ASSIGNED TASK:
Reproduce each line of the entries that carries "hola".

Document images with source code:

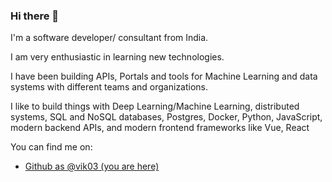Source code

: ### Hi there 👋

<!--
**vik03/vik03** is a ✨ _special_ ✨ repository because its `README.md` (this file) appears on your GitHub profile.

Here are some ideas to get you started:

- 🔭 I’m currently working on ...
- 🌱 I’m currently learning ...
- 👯 I’m looking to collaborate on ...
- 🤔 I’m looking for help with ...
- 💬 Ask me about ...
- 📫 How to reach me: ...
- 😄 Pronouns: ...
- ⚡ Fun fact: ...
-->

I'm a software developer/ consultant from India.

I am very enthusiastic in learning new technologies.

I have been building APIs, Portals and tools for Machine Learning and data systems with different teams and organizations.

I like to build things with Deep Learning/Machine Learning, distributed systems, SQL and NoSQL databases, Postgres, Docker, Python, JavaScript, modern backend APIs, and modern frontend frameworks like Vue, React

You can find me on:
<ul>
  <li> <a href="https://github.com/vik03">Github as @vik03 (you are here)</a></li>
 </ul>

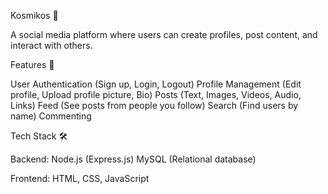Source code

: Kosmikos 🌌

A social media platform where users can create profiles, post content, and interact with others.

Features 🚀

User Authentication (Sign up, Login, Logout)
Profile Management (Edit profile, Upload profile picture, Bio)
Posts (Text, Images, Videos, Audio, Links)
Feed (See posts from people you follow)
Search (Find users by name)
Commenting

Tech Stack 🛠️

Backend:
Node.js (Express.js)
MySQL (Relational database)

Frontend:
HTML, CSS, JavaScript
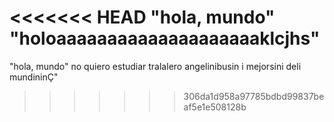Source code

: <<<<<<< HEAD
"hola, mundo" "holoaaaaaaaaaaaaaaaaaaaaklcjhs"
=======
"hola, mundo" 
no quiero estudiar
tralalero
angelinibusin i
mejorsini
deli
mundininÇ"

>>>>>>> 306da1d958a97785bdbd99837beaf5e1e508128b
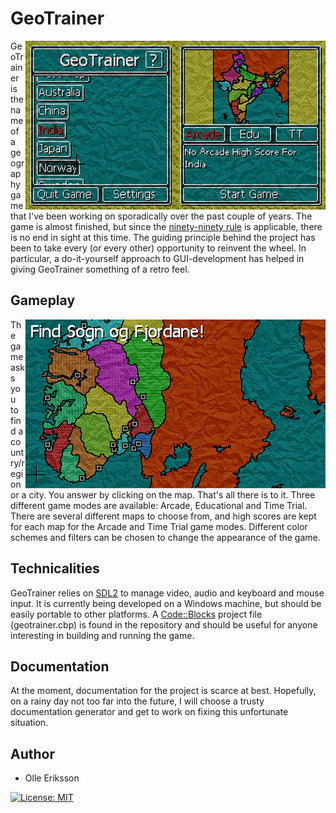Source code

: # GeoTrainer

<img align="right" width="480" height="270" src="https://raw.githubusercontent.com/O-Boll/geotrainer/master/media/screenshot_menu.png">

GeoTrainer is the name of a geography game that I've been working on sporadically over the past couple of years. The game is almost finished, but since the [ninety-ninety rule](https://en.wikipedia.org/wiki/Ninety-ninety_rule) is applicable, there is no end in sight at this time. The guiding principle behind the project has been to take every (or every other) opportunity to reinvent the wheel. In particular, a do-it-yourself approach to GUI-development has helped in giving GeoTrainer something of a retro feel.

## Gameplay

<img align="right" width="480" height="270" src="https://raw.githubusercontent.com/O-Boll/geotrainer/master/media/screenshot_sogn_og_fjordane.png">

The game asks you to find a country/region or a city. You answer by clicking on the map. That's all there is to it. Three different game modes are available: Arcade, Educational and Time Trial. There are several different maps to choose from, and high scores are kept for each map for the Arcade and Time Trial game modes. Different color schemes and filters can be chosen to change the appearance of the game.

## Technicalities

GeoTrainer relies on [SDL2](https://www.libsdl.org/index.php) to manage video, audio and keyboard and mouse input. It is currently being developed on a Windows machine, but should be easily portable to other platforms. A [Code::Blocks](http://www.codeblocks.org/) project file (geotrainer.cbp) is found in the repository and should be useful for anyone interesting in building and running the game.

## Documentation

At the moment, documentation for the project is scarce at best. Hopefully, on a rainy day not too far into the future, I will choose a trusty documentation generator and get to work on fixing this unfortunate situation.

## Author

* Olle Eriksson

[![License: MIT](https://img.shields.io/badge/License-MIT-yellow.svg)](https://opensource.org/licenses/MIT)
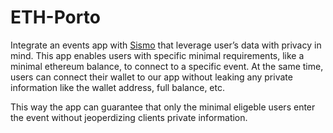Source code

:# ETH-Porto

Integrate an events app with [Sismo](https://docs.sismo.io/sismo-docs/) that leverage user’s data with privacy in mind. This app enables users with specific minimal requirements, like a minimal ethereum balance, to connect to a specific event. At the same time, users can connect their wallet to our app without leaking any private information like the wallet address, full balance, etc.

This way the app can guarantee that only the minimal eligeble users enter the event without jeoperdizing clients private information.
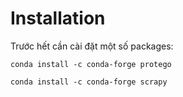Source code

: # Installation

Trước hết cần cài đặt một số packages:

`conda install -c conda-forge protego`

`conda install -c conda-forge scrapy`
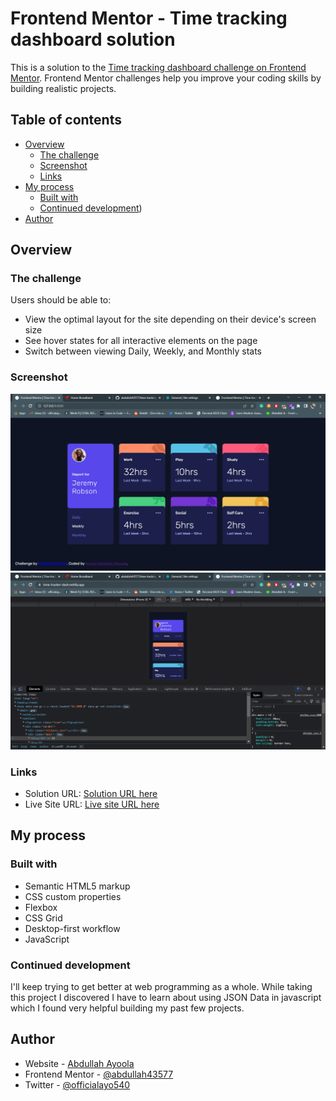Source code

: # Frontend Mentor - Time tracking dashboard solution

This is a solution to the [Time tracking dashboard challenge on Frontend Mentor](https://www.frontendmentor.io/challenges/time-tracking-dashboard-UIQ7167Jw). Frontend Mentor challenges help you improve your coding skills by building realistic projects.

## Table of contents

- [Overview](#overview)
  - [The challenge](#the-challenge)
  - [Screenshot](#screenshot)
  - [Links](#links)
- [My process](#my-process)
  - [Built with](#built-with)
  - [Continued development](#continued-development))
- [Author](#author)

## Overview

### The challenge

Users should be able to:

- View the optimal layout for the site depending on their device's screen size
- See hover states for all interactive elements on the page
- Switch between viewing Daily, Weekly, and Monthly stats

### Screenshot

![](<./design/Screenshot%20(23).png>)
![](<./design/Screenshot%20(24).png>)

### Links

- Solution URL: [Solution URL here](https://www.frontendmentor.io/solutions/time-tracking-dashboard-e_IOYNbyxg)
- Live Site URL: [Live site URL here](https://time-tracker-dash.netlify.app/)

## My process

### Built with

- Semantic HTML5 markup
- CSS custom properties
- Flexbox
- CSS Grid
- Desktop-first workflow
- JavaScript

### Continued development

I'll keep trying to get better at web programming as a whole. While taking this project I discovered I have to learn about using JSON Data in javascript which I found very helpful building my past few projects.

## Author

- Website - [Abdullah Ayoola](https://github.com/abdullah43577)
- Frontend Mentor - [@abdullah43577](https://www.frontendmentor.io/profile/abdullah43577)
- Twitter - [@officialayo540](https://twitter.com/officialayo540)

PROBLEM SOLUTION:
"hola, mundo" "holoaaaaaaaaaaaaaaaaaaaaklcjhs"
"hola, mundo" 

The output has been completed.